PRV是疱疹病毒科、α疱疹病毒亚科、水痘病毒属的成员。PRV基因组为线性双股DNA,约145Kb,由长独特区(UL)和短独特区(US)及US两侧的末端倒转重复(TR)与内部重复(IR)组成,可编码70-100种蛋白质,成熟的病毒粒子约有50种蛋白。在上述基因产物中,UL区段中的gC、TK及US区段中的PK、gG、gI、gE、11K和28K为病毒增殖的非必需成份,一般认为,TK、gC、gE、PK和CP(衣壳蛋白)等与PRV毒力相关。另外,疱疹病毒基因组中,UL49.5编码的囊膜蛋白gN能抑制TAP介导的多肽转运到内质网,在病毒感染的细胞内阻断MHC I类复合体的装配,从而下调MHC I类分子在细胞表面的表达,使得病毒有可能逃避宿主CD8+T细胞的识别,并在宿主鼻腔及上呼吸道上皮细胞中复制,引起化脓性反应或组织溃烂,进而导致细菌二次感染及严重的肺炎。
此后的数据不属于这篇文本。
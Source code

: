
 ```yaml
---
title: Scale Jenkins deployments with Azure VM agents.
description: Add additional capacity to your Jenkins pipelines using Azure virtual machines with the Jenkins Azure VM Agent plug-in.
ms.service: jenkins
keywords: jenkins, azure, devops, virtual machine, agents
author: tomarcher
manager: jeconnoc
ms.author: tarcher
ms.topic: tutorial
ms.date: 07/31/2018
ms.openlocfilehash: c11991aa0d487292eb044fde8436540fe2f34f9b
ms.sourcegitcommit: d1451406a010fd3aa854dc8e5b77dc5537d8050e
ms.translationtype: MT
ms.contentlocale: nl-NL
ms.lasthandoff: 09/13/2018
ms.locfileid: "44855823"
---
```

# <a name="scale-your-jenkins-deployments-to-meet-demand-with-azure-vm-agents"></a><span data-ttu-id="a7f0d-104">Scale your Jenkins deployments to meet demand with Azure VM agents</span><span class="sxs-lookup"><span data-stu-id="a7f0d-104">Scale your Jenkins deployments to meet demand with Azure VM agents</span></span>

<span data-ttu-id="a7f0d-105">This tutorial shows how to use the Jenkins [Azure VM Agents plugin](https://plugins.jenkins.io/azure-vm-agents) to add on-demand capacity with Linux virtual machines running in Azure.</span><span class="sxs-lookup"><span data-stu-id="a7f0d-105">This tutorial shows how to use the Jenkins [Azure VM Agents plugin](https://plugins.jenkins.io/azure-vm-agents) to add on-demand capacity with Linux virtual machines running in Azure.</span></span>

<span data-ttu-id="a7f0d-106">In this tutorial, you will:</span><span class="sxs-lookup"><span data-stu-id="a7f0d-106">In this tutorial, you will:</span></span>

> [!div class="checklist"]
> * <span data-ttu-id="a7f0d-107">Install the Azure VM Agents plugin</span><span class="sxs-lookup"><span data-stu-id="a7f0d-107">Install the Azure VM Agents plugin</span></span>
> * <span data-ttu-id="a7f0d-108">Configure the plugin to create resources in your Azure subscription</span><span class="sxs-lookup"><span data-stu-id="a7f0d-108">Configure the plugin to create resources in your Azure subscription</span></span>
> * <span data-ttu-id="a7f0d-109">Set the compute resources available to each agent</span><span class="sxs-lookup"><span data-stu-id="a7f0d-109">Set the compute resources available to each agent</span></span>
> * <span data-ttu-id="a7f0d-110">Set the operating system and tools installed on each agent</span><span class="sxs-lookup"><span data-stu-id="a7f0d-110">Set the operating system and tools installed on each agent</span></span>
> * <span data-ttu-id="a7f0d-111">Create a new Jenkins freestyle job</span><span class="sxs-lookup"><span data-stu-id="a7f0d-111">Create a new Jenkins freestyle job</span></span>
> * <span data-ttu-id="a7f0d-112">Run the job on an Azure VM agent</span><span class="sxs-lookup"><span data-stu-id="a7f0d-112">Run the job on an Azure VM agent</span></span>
疫苗免疫接种是防制伪狂犬病的主要策略。伪狂犬疫苗主要分为三种:一是常规疫苗,即灭活疫苗和弱毒活疫苗,如目前应用较多的Bartha-K61株活疫苗;二是基因缺失疫苗,即通过分子生物学方法,人工缺失某些基因,使其毒力减弱的同时又保留其免疫原性。目前构建的伪狂犬病病毒基因工程疫苗大多为TK、gI、gE、gG基因的单基因缺失或多基因缺失突变株。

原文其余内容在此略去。